**Entries supplied:**
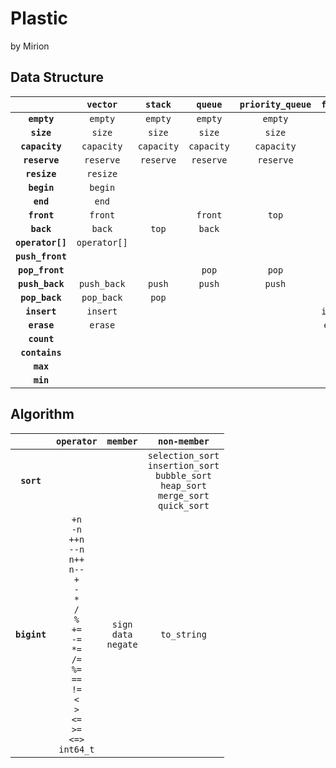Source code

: # Plastic

by Mirion

## Data Structure

| | **`vector`** | **`stack`** | **`queue`** | **`priority_queue`** | **`forward_list`** | **`list`** | **`binary_search_tree`** | **`red_black_tree`** | **`avl_tree`** | **`b_tree`** | |
| :--: | :--: | :--: | :--: | :--: | :--: | :--: | :--: | :--: | :--: | :--: | :--: |
| **`empty`** | `empty` | `empty` | `empty` | `empty` | `empty` | `empty` | `empty` | `empty` | `empty` | | **`empty`** |
| **`size`** | `size` | `size` | `size` | `size` | | `size` | `size` | `size` | `size` | | **`size`** |
| **`capacity`** | `capacity` | `capacity` | `capacity` | `capacity` | | | | | | | **`capacity`** |
| **`reserve`** | `reserve` | `reserve` | `reserve` | `reserve` | | | | | | | **`reserve`** |
| **`resize`** | `resize` | | | | `resize` | `resize` | | | | | **`resize`** |
| **`begin`** | `begin` | | | | `begin` | `begin` | | | | | **`begin`** |
| **`end`** | `end` | | | | `end` | `end` | | | | | **`end`** |
| **`front`** | `front` | | `front` | `top` | `front` | `front` | | | | | **`front`** |
| **`back`** | `back` | `top` | `back` | | | `back` | | | | | **`back`** |
| **`operator[]`** | `operator[]` | | | | | | | | | | **`operator[]`** |
| **`push_front`** | | | | | `push_front` | `push_front` | | | | | **`push_front`** |
| **`pop_front`** | | | `pop` | `pop` | `pop_front` | `pop_front` | | | | | **`pop_front`** |
| **`push_back`** | `push_back` | `push` | `push` | `push` | | `push_back` | | | | | **`push_back`** |
| **`pop_back`** | `pop_back` | `pop` | | | | `pop_back` | | | | | **`pop_back`** |
| **`insert`** | `insert` | | | | `insert_after` | `insert` | `insert` | `insert` | `insert` | | **`insert`** |
| **`erase`** | `erase` | | | | `erase_after` | `erase` | `erase` | `erase` | `erase` | | **`erase`** |
| **`count`** | | | | | | | `count` | `count` | `count` | | **`count`** |
| **`contains`** | | | | | | | `contains` | `contains` | `contains` | | **`contains`** |
| **`max`** | | | | | | | `max` | `max` | `max` | | **`max`** |
| **`min`** | | | | | | | `min` | `min` | `min` | | **`min`** |

## Algorithm

| | `operator` | `member` | `non-member` |
| :--: | :--: | :--: | :--: |
| **`sort`** | | |`selection_sort`<br>`insertion_sort`<br>`bubble_sort`<br>`heap_sort`<br>`merge_sort`<br>`quick_sort` |
| **`bigint`** | `+n`<br>`-n`<br>`++n`<br>`--n`<br>`n++`<br>`n--`<br>`+`<br>`-`<br>`*`<br>`/`<br>`%`<br>`+=`<br>`-=`<br>`*=`<br>`/=`<br>`%=`<br>`==`<br>`!=`<br>`<`<br>`>`<br>`<=`<br>`>=`<br>`<=>`<br>`int64_t` | `sign`<br>`data`<br>`negate` | `to_string` |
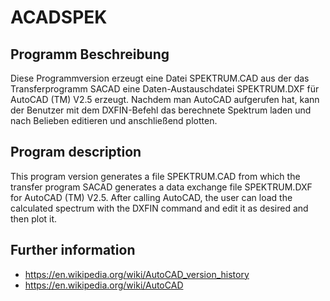 # ACADSPEK

## Programm Beschreibung
Diese Programmversion erzeugt eine Datei SPEKTRUM.CAD aus der das Transferprogramm SACAD eine Daten-Austauschdatei SPEKTRUM.DXF für AutoCAD (TM) V2.5 erzeugt. Nachdem man AutoCAD aufgerufen hat, kann der Benutzer mit dem DXFIN-Befehl das berechnete Spektrum laden und nach Belieben editieren und anschließend plotten.

## Program description
This program version generates a file SPEKTRUM.CAD from which the transfer program SACAD generates a data exchange file SPEKTRUM.DXF for AutoCAD (TM) V2.5. After calling AutoCAD, the user can load the calculated spectrum with the DXFIN command and edit it as desired and then plot it.

## Further information
- https://en.wikipedia.org/wiki/AutoCAD_version_history
- https://en.wikipedia.org/wiki/AutoCAD

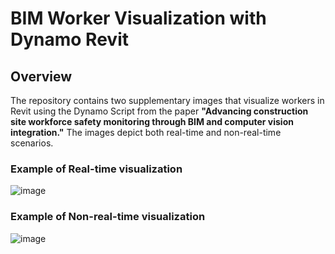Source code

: # BIM Worker Visualization with Dynamo Revit

## Overview
The repository contains two supplementary images that visualize workers in Revit using the Dynamo Script from the paper **"Advancing construction site workforce safety monitoring through BIM and computer vision integration."** The images depict both real-time and non-real-time scenarios.

### Example of Real-time visualization
![image](https://github.com/almosenja/worker-visualization-dynamo/assets/94098493/1a5919db-11f3-45d7-af94-7585fb38c2bd)

### Example of Non-real-time visualization
![image](https://github.com/almosenja/worker-visualization-dynamo/assets/94098493/f1f89e85-553b-45e8-b8b3-8c51bb439c55)

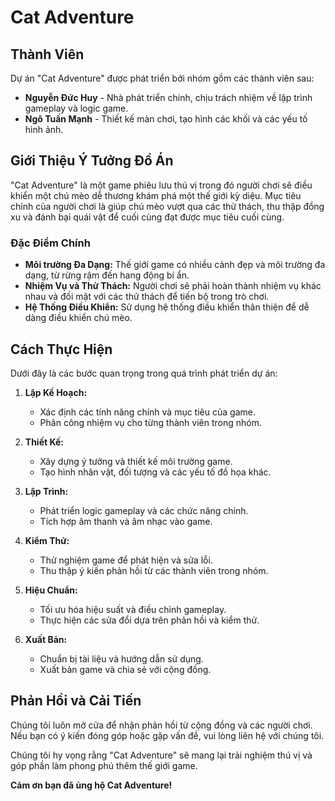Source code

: # Cat Adventure

## Thành Viên

Dự án "Cat Adventure" được phát triển bởi nhóm gồm các thành viên sau:

- **Nguyễn Đức Huy** - Nhà phát triển chính, chịu trách nhiệm về lập trình gameplay và logic game.
- **Ngô Tuấn Mạnh** - Thiết kế màn chơi, tạo hình các khối và các yếu tố hình ảnh.

## Giới Thiệu Ý Tưởng Đồ Án

"Cat Adventure" là một game phiêu lưu thú vị trong đó người chơi sẽ điều khiển một chú mèo dễ thương khám phá một thế giới kỳ diệu. Mục tiêu chính của người chơi là giúp chú mèo vượt qua các thử thách, thu thập đồng xu và đánh bại quái vật để cuối cùng đạt được mục tiêu cuối cùng.

### Đặc Điểm Chính

- **Môi trường Đa Dạng:** Thế giới game có nhiều cảnh đẹp và môi trường đa dạng, từ rừng rậm đến hang động bí ẩn.
- **Nhiệm Vụ và Thử Thách:** Người chơi sẽ phải hoàn thành nhiệm vụ khác nhau và đối mặt với các thử thách để tiến bộ trong trò chơi.
- **Hệ Thống Điều Khiển:** Sử dụng hệ thống điều khiển thân thiện để dễ dàng điều khiển chú mèo.

## Cách Thực Hiện

Dưới đây là các bước quan trọng trong quá trình phát triển dự án:

1. **Lập Kế Hoạch:**
   - Xác định các tính năng chính và mục tiêu của game.
   - Phân công nhiệm vụ cho từng thành viên trong nhóm.

2. **Thiết Kế:**
   - Xây dựng ý tưởng và thiết kế môi trường game.
   - Tạo hình nhân vật, đối tượng và các yếu tố đồ họa khác.

3. **Lập Trình:**
   - Phát triển logic gameplay và các chức năng chính.
   - Tích hợp âm thanh và âm nhạc vào game.

4. **Kiểm Thử:**
   - Thử nghiệm game để phát hiện và sửa lỗi.
   - Thu thập ý kiến phản hồi từ các thành viên trong nhóm.

5. **Hiệu Chuẩn:**
   - Tối ưu hóa hiệu suất và điều chỉnh gameplay.
   - Thực hiện các sửa đổi dựa trên phản hồi và kiểm thử.

6. **Xuất Bản:**
   - Chuẩn bị tài liệu và hướng dẫn sử dụng.
   - Xuất bản game và chia sẻ với cộng đồng.

## Phản Hồi và Cải Tiến

Chúng tôi luôn mở cửa để nhận phản hồi từ cộng đồng và các người chơi. Nếu bạn có ý kiến đóng góp hoặc gặp vấn đề, vui lòng liên hệ với chúng tôi.

Chúng tôi hy vọng rằng "Cat Adventure" sẽ mang lại trải nghiệm thú vị và góp phần làm phong phú thêm thế giới game.

**Cảm ơn bạn đã ủng hộ Cat Adventure!**
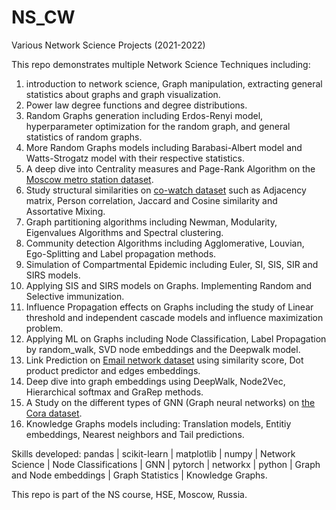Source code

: # NS_CW
Various Network Science Projects (2021-2022)


This repo demonstrates multiple Network Science Techniques including:
1. introduction to network science, Graph manipulation, extracting general statistics about graphs and graph visualization.
2. Power law degree functions and degree distributions.
3. Random Graphs generation including Erdos-Renyi model, hyperparameter optimization for the random graph, and general statistics of random graphs.
4. More Random Graphs models including Barabasi-Albert model and Watts-Strogatz model with their respective statistics.
5. A deep dive into Centrality measures and Page-Rank Algorithm on the [Moscow metro station dataset](https://medium.com/altsoph/moscow-subway-optimal-complete-route-ac98796dd652).
6. Study structural similarities on [co-watch dataset](https://raw.githubusercontent.com/netspractice/network-science/main/datasets/movies.gml) such as Adjacency matrix, Person correlation, Jaccard and Cosine similarity and Assortative Mixing.
7. Graph partitioning algorithms including Newman, Modularity, Eigenvalues Algorithms and Spectral clustering.
8. Community detection Algorithms including Agglomerative, Louvian, Ego-Splitting and Label propagation methods.
9. Simulation of Compartmental Epidemic including Euler, SI, SIS, SIR and SIRS models.
10. Applying SIS and SIRS models on Graphs. Implementing Random and Selective immunization.
11. Influence Propagation effects on Graphs including the study of Linear threshold and independent cascade models and influence maximization problem.
12. Applying ML on Graphs including Node Classification, Label Propagation by random_walk, SVD node embeddings and the Deepwalk model.
13. Link Prediction on [Email network dataset](http://snap.stanford.edu/data/email-Eu-core-temporal.html) using similarity score, Dot product predictor and edges embeddings.
14. Deep dive into graph embeddings using DeepWalk, Node2Vec, Hierarchical softmax and GraRep methods.
15. A Study on the different types of GNN (Graph neural networks) on [the Cora dataset](https://data.dgl.ai/wheels/repo.html).
16. Knowledge Graphs models including: Translation models, Entitiy embeddings, Nearest neighbors and Tail predictions.

    
Skills developed: pandas | scikit-learn | matplotlib | numpy | Network Science | Node Classifications | GNN | pytorch | networkx | python | Graph and Node embeddings | Graph Statistics | Knowledge Graphs.

This repo is part of the NS course, HSE, Moscow, Russia.
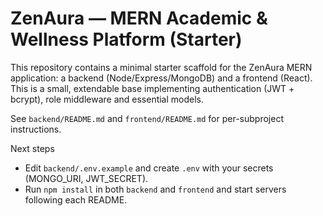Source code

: # ZenAura — MERN Academic & Wellness Platform (Starter)

This repository contains a minimal starter scaffold for the ZenAura MERN application: a backend (Node/Express/MongoDB) and a frontend (React). This is a small, extendable base implementing authentication (JWT + bcrypt), role middleware and essential models.

See `backend/README.md` and `frontend/README.md` for per-subproject instructions.

Next steps
- Edit `backend/.env.example` and create `.env` with your secrets (MONGO_URI, JWT_SECRET).
- Run `npm install` in both `backend` and `frontend` and start servers following each README.
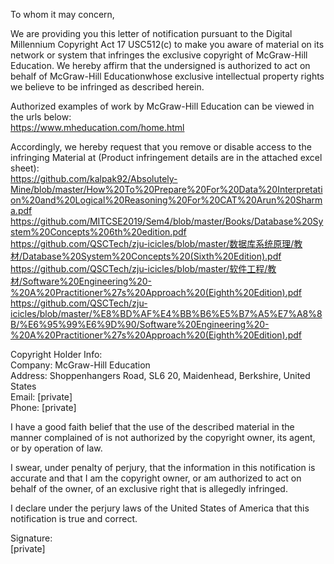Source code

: To whom it may concern,

We are providing you this letter of notification pursuant to the Digital Millennium Copyright Act 17 USC512(c) to make you aware of material on its network or system that infringes the exclusive copyright of McGraw-Hill Education. We hereby affirm that the undersigned is authorized to act on behalf of McGraw-Hill Educationwhose exclusive intellectual property rights we believe to be infringed as described herein.

Authorized examples of work by McGraw-Hill Education can be viewed in the urls below:   
https://www.mheducation.com/home.html

Accordingly, we hereby request that you remove or disable access to the infringing Material at (Product infringement details are in the attached excel sheet):   
https://github.com/kalpak92/Absolutely-Mine/blob/master/How%20To%20Prepare%20For%20Data%20Interpretation%20and%20Logical%20Reasoning%20For%20CAT%20Arun%20Sharma.pdf   
https://github.com/MITCSE2019/Sem4/blob/master/Books/Database%20System%20Concepts%206th%20edition.pdf   
https://github.com/QSCTech/zju-icicles/blob/master/数据库系统原理/教材/Database%20System%20Concepts%20(Sixth%20Edition).pdf   
https://github.com/QSCTech/zju-icicles/blob/master/软件工程/教材/Software%20Engineering%20-%20A%20Practitioner%27s%20Approach%20(Eighth%20Edition).pdf   
https://github.com/QSCTech/zju-icicles/blob/master/%E8%BD%AF%E4%BB%B6%E5%B7%A5%E7%A8%8B/%E6%95%99%E6%9D%90/Software%20Engineering%20-%20A%20Practitioner%27s%20Approach%20(Eighth%20Edition).pdf

Copyright Holder Info:   
Company: McGraw-Hill Education   
Address: Shoppenhangers Road, SL6 20, Maidenhead, Berkshire, United States   
Email: [private]  
Phone: [private]

I have a good faith belief that the use of the described material in the manner complained of is not authorized by the copyright owner, its agent, or by operation of law.

I swear, under penalty of perjury, that the information in this notification is accurate and that I am the copyright owner, or am authorized to act on behalf of the owner, of an exclusive right that is allegedly infringed.

I declare under the perjury laws of the United States of America that this notification is true and correct.

Signature:   
[private]
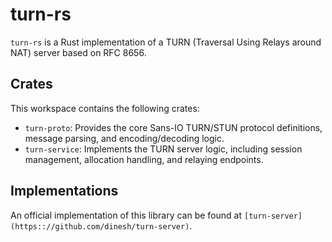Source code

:# turn-rs

`turn-rs` is a Rust implementation of a TURN (Traversal Using Relays around NAT) server based on RFC 8656.

## Crates

This workspace contains the following crates:

*   `turn-proto`: Provides the core Sans-IO TURN/STUN protocol definitions, message parsing, and encoding/decoding logic.
*   `turn-service`: Implements the TURN server logic, including session management, allocation handling, and relaying endpoints.

## Implementations

An official implementation of this library can be found at `[turn-server](https:://github.com/dinesh/turn-server)`.
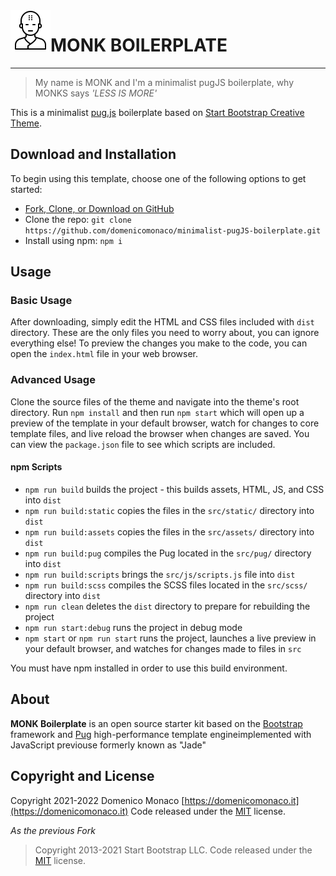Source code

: <img align="left" src="https://github.com/domenicomonaco/minimalist-pugJS-boilerplate/blob/master/src/assets/img/logo.png?raw=true" width="64" />

# MONK BOILERPLATE
---

> My name is MONK and I'm a minimalist pugJS boilerplate, why MONKS says *'LESS IS MORE'*

This is a minimalist [pug.js](https://github.com/pugjs/pug) boilerplate based on [Start Bootstrap Creative Theme](https://github.com/StartBootstrap/startbootstrap-creative).

## Download and Installation

To begin using this template, choose one of the following options to get started:

- [Fork, Clone, or Download on GitHub](https://github.com/domenicomonaco/minimalist-pugjs-boilerplate)
- Clone the repo: `git clone https://github.com/domenicomonaco/minimalist-pugJS-boilerplate.git`
- Install using npm: `npm i`

## Usage

### Basic Usage

After downloading, simply edit the HTML and CSS files included with `dist` directory. These are the only files you need to worry about, you can ignore everything else! To preview the changes you make to the code, you can open the `index.html` file in your web browser.

### Advanced Usage

Clone the source files of the theme and navigate into the theme's root directory. Run `npm install` and then run `npm start` which will open up a preview of the template in your default browser, watch for changes to core template files, and live reload the browser when changes are saved. You can view the `package.json` file to see which scripts are included.

#### npm Scripts

- `npm run build` builds the project - this builds assets, HTML, JS, and CSS into `dist`
- `npm run build:static` copies the files in the `src/static/` directory into `dist`
- `npm run build:assets` copies the files in the `src/assets/` directory into `dist`
- `npm run build:pug` compiles the Pug located in the `src/pug/` directory into `dist`
- `npm run build:scripts` brings the `src/js/scripts.js` file into `dist`
- `npm run build:scss` compiles the SCSS files located in the `src/scss/` directory into `dist`
- `npm run clean` deletes the `dist` directory to prepare for rebuilding the project
- `npm run start:debug` runs the project in debug mode
- `npm start` or `npm run start` runs the project, launches a live preview in your default browser, and watches for changes made to files in `src`

You must have npm installed in order to use this build environment.


## About

**MONK Boilerplate** is an open source starter kit based on the [Bootstrap](https://getbootstrap.com/) framework and [Pug](https://github.com/pugjs/pug) high-performance template engineimplemented with JavaScript previouse formerly known as "Jade"

## Copyright and License

Copyright 2021-2022 Domenico Monaco [https://domenicomonaco.it](https://domenicomonaco.it) Code released under the [MIT](https://github.com/domenicomonaco/minimalist-pugJS-boilerplate/blob/master/LICENSE) license.

*As the previous Fork*

> Copyright 2013-2021 Start Bootstrap LLC. Code released under the [MIT](https://github.com/StartBootstrap/startbootstrap-creative/blob/master/LICENSE) license.
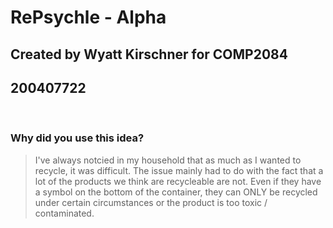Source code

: <h1> RePsychle - Alpha</h1>
<h2> Created by Wyatt Kirschner for COMP2084 </h2>
<h2> 200407722 </h2>
<br>
<h3>Why did you use this idea?</h3>
<blockquote>I've always notcied in my household that as much as I wanted to recycle, it was difficult. The issue mainly had to do with the fact that a lot of the products we think are recycleable are not. Even if they have a symbol on the bottom of the container, they can ONLY be recycled under certain circumstances or the product is too toxic / contaminated.</blockquote>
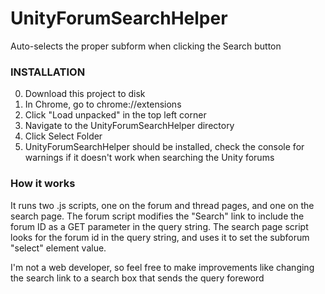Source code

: # UnityForumSearchHelper
Auto-selects the proper subform when clicking the Search button

<h3>INSTALLATION</h3>

0) Download this project to disk
1) In Chrome, go to chrome://extensions
2) Click "Load unpacked" in the top left corner
3) Navigate to the UnityForumSearchHelper directory
4) Click Select Folder 
5) UnityForumSearchHelper should be installed, check the console for warnings if it doesn't work when searching the Unity forums

<h3>How it works</h3>

It runs two .js scripts, one on the forum and thread pages, and one on the search page. 
The forum script modifies the "Search" link to include the forum ID as a GET parameter in the query string.
The search page script looks for the forum id in the query string, and uses it to set the subforum "select" element value. 

I'm not a web developer, so feel free to make improvements like changing the search link to a search box that sends the query foreword
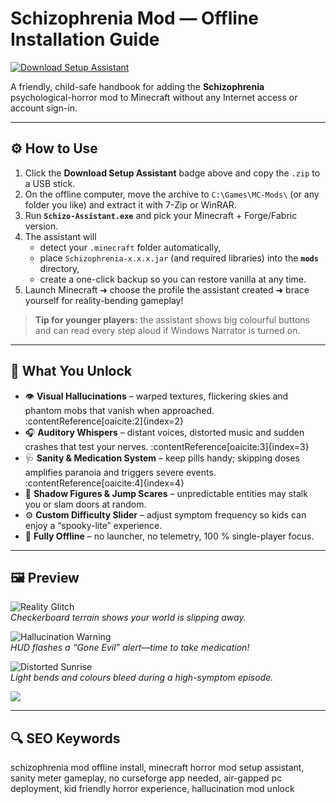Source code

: # Schizophrenia Mod — Offline Installation Guide

[![Download Setup Assistant](https://img.shields.io/badge/Download-Setup_Assistant-blueviolet)](schizophrenia-mod-setup-assistant.github.io/.github)

A friendly, child-safe handbook for adding the **Schizophrenia** psychological-horror mod to Minecraft without any Internet access or account sign-in.

---

## ⚙️ How to Use
1. Click the **Download Setup Assistant** badge above and copy the `.zip` to a USB stick.  
2. On the offline computer, move the archive to `C:\Games\MC-Mods\` (or any folder you like) and extract it with 7-Zip or WinRAR.  
3. Run **`Schizo-Assistant.exe`** and pick your Minecraft + Forge/Fabric version.  
4. The assistant will  
   * detect your `.minecraft` folder automatically,  
   * place `Schizophrenia-x.x.x.jar` (and required libraries) into the **`mods`** directory,  
   * create a one-click backup so you can restore vanilla at any time.  
5. Launch Minecraft ➜ choose the profile the assistant created ➜ brace yourself for reality-bending gameplay!

> **Tip for younger players:** the assistant shows big colourful buttons and can read every step aloud if Windows Narrator is turned on.

---

## 🎯 What You Unlock

* 👁️ **Visual Hallucinations** – warped textures, flickering skies and phantom mobs that vanish when approached. :contentReference[oaicite:2]{index=2}  
* 🎧 **Auditory Whispers** – distant voices, distorted music and sudden crashes that test your nerves. :contentReference[oaicite:3]{index=3}  
* 🩺 **Sanity & Medication System** – keep pills handy; skipping doses amplifies paranoia and triggers severe events. :contentReference[oaicite:4]{index=4}  
* 🚪 **Shadow Figures & Jump Scares** – unpredictable entities may stalk you or slam doors at random.  
* ⚙️ **Custom Difficulty Slider** – adjust symptom frequency so kids can enjoy a “spooky-lite” experience.  
* 📴 **Fully Offline** – no launcher, no telemetry, 100 % single-player focus.

---

## 🖼 Preview

![Reality Glitch](https://media.forgecdn.net/attachments/679/708/2023-06-17_15.png)  
*Checkerboard terrain shows your world is slipping away.*

![Hallucination Warning](https://media.forgecdn.net/attachments/679/709/2023-06-17_16.png)  
*HUD flashes a “Gone Evil” alert—time to take medication!*

![Distorted Sunrise](https://media.forgecdn.net/attachments/679/707/2023-06-17_16.png)  
*Light bends and colours bleed during a high-symptom episode.*

![](https://media.forgecdn.net/attachments/679/710/2023-06-17_16.png)  


---

## 🔍 SEO Keywords
schizophrenia mod offline install, minecraft horror mod setup assistant, sanity meter gameplay, no curseforge app needed, air-gapped pc deployment, kid friendly horror experience, hallucination mod unlock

**Your assignment:**
What do the lines above say from the one containing "Offline Installation Guide" down to the one containing "1. Click the"? Return them exactly, both end lines included, and only them.

**Reply to the exercise:**
: # Schizophrenia Mod — Offline Installation Guide

[![Download Setup Assistant](https://img.shields.io/badge/Download-Setup_Assistant-blueviolet)](schizophrenia-mod-setup-assistant.github.io/.github)

A friendly, child-safe handbook for adding the **Schizophrenia** psychological-horror mod to Minecraft without any Internet access or account sign-in.

---

## ⚙️ How to Use
1. Click the **Download Setup Assistant** badge above and copy the `.zip` to a USB stick.  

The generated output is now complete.